[Saved entries]
::::::::
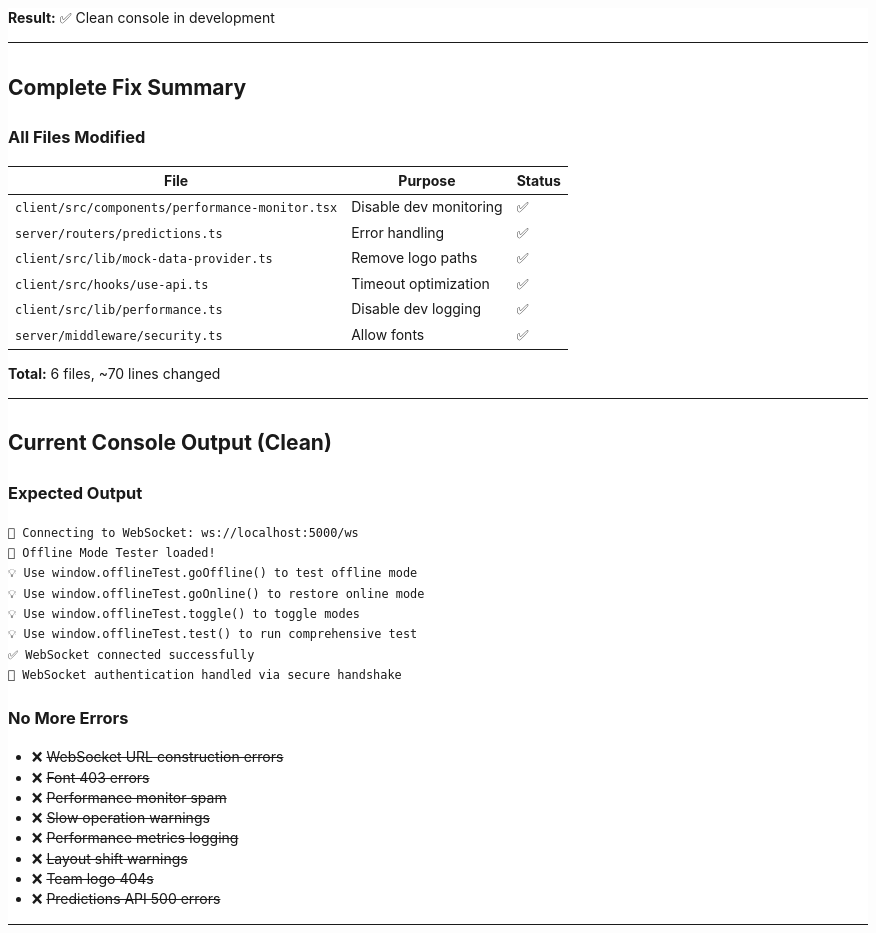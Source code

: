 **Result:** ✅ Clean console in development

---

## Complete Fix Summary

### All Files Modified

| File | Purpose | Status |
|------|---------|--------|
| `client/src/components/performance-monitor.tsx` | Disable dev monitoring | ✅ |
| `server/routers/predictions.ts` | Error handling | ✅ |
| `client/src/lib/mock-data-provider.ts` | Remove logo paths | ✅ |
| `client/src/hooks/use-api.ts` | Timeout optimization | ✅ |
| `client/src/lib/performance.ts` | Disable dev logging | ✅ |
| `server/middleware/security.ts` | Allow fonts | ✅ |

**Total:** 6 files, ~70 lines changed

---

## Current Console Output (Clean)

### Expected Output
```
🔗 Connecting to WebSocket: ws://localhost:5000/ws
🔧 Offline Mode Tester loaded!
💡 Use window.offlineTest.goOffline() to test offline mode
💡 Use window.offlineTest.goOnline() to restore online mode
💡 Use window.offlineTest.toggle() to toggle modes
💡 Use window.offlineTest.test() to run comprehensive test
✅ WebSocket connected successfully
🔐 WebSocket authentication handled via secure handshake
```

### No More Errors
- ❌ ~~WebSocket URL construction errors~~
- ❌ ~~Font 403 errors~~
- ❌ ~~Performance monitor spam~~
- ❌ ~~Slow operation warnings~~
- ❌ ~~Performance metrics logging~~
- ❌ ~~Layout shift warnings~~
- ❌ ~~Team logo 404s~~
- ❌ ~~Predictions API 500 errors~~

---
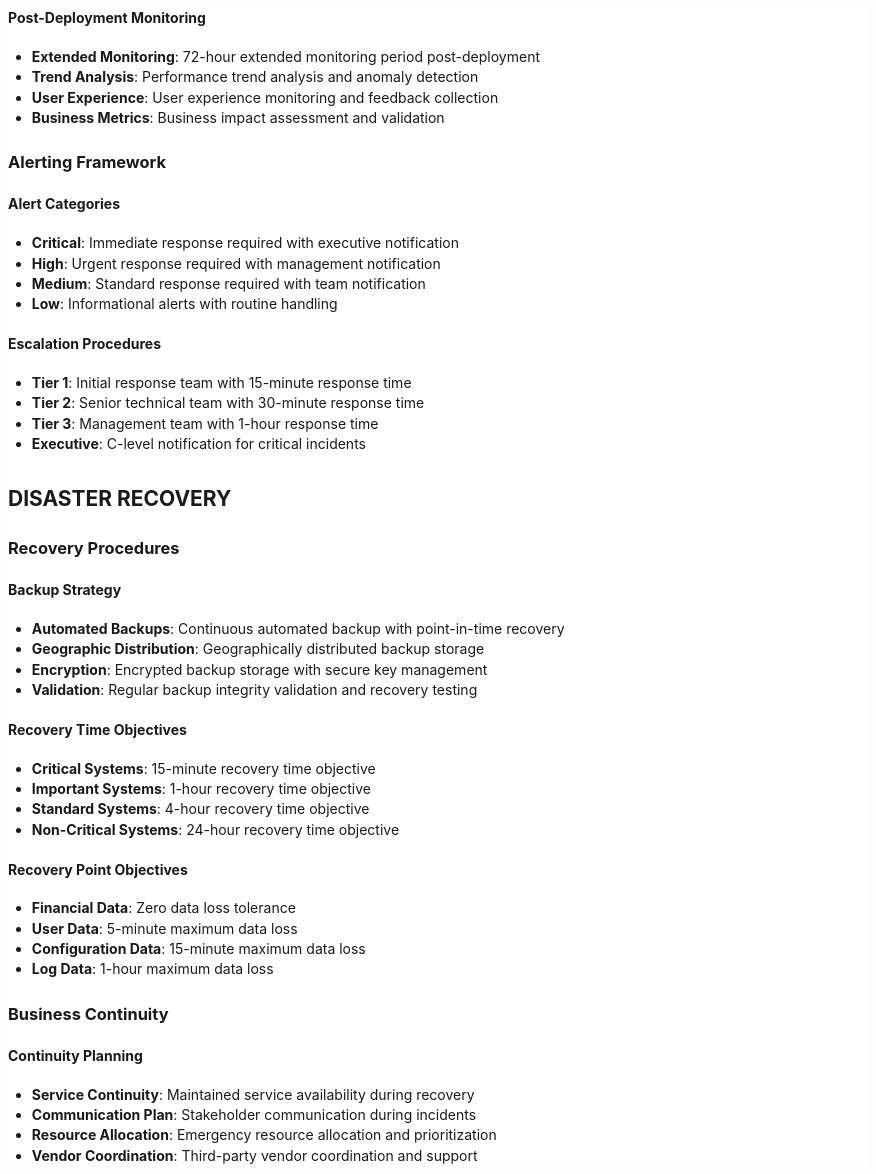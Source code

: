 #### Post-Deployment Monitoring
- **Extended Monitoring**: 72-hour extended monitoring period post-deployment
- **Trend Analysis**: Performance trend analysis and anomaly detection
- **User Experience**: User experience monitoring and feedback collection
- **Business Metrics**: Business impact assessment and validation

### Alerting Framework

#### Alert Categories
- **Critical**: Immediate response required with executive notification
- **High**: Urgent response required with management notification
- **Medium**: Standard response required with team notification
- **Low**: Informational alerts with routine handling

#### Escalation Procedures
- **Tier 1**: Initial response team with 15-minute response time
- **Tier 2**: Senior technical team with 30-minute response time
- **Tier 3**: Management team with 1-hour response time
- **Executive**: C-level notification for critical incidents

## DISASTER RECOVERY

### Recovery Procedures

#### Backup Strategy
- **Automated Backups**: Continuous automated backup with point-in-time recovery
- **Geographic Distribution**: Geographically distributed backup storage
- **Encryption**: Encrypted backup storage with secure key management
- **Validation**: Regular backup integrity validation and recovery testing

#### Recovery Time Objectives
- **Critical Systems**: 15-minute recovery time objective
- **Important Systems**: 1-hour recovery time objective
- **Standard Systems**: 4-hour recovery time objective
- **Non-Critical Systems**: 24-hour recovery time objective

#### Recovery Point Objectives
- **Financial Data**: Zero data loss tolerance
- **User Data**: 5-minute maximum data loss
- **Configuration Data**: 15-minute maximum data loss
- **Log Data**: 1-hour maximum data loss

### Business Continuity

#### Continuity Planning
- **Service Continuity**: Maintained service availability during recovery
- **Communication Plan**: Stakeholder communication during incidents
- **Resource Allocation**: Emergency resource allocation and prioritization
- **Vendor Coordination**: Third-party vendor coordination and support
::::::::
# Work required:
Each line from the one containing "- **Resource Allocation**: Emergency" through the final line of the records must be repeated exactly, with no line added or dropped.

# Worked solution:
- **Resource Allocation**: Emergency resource allocation and prioritization
- **Vendor Coordination**: Third-party vendor coordination and support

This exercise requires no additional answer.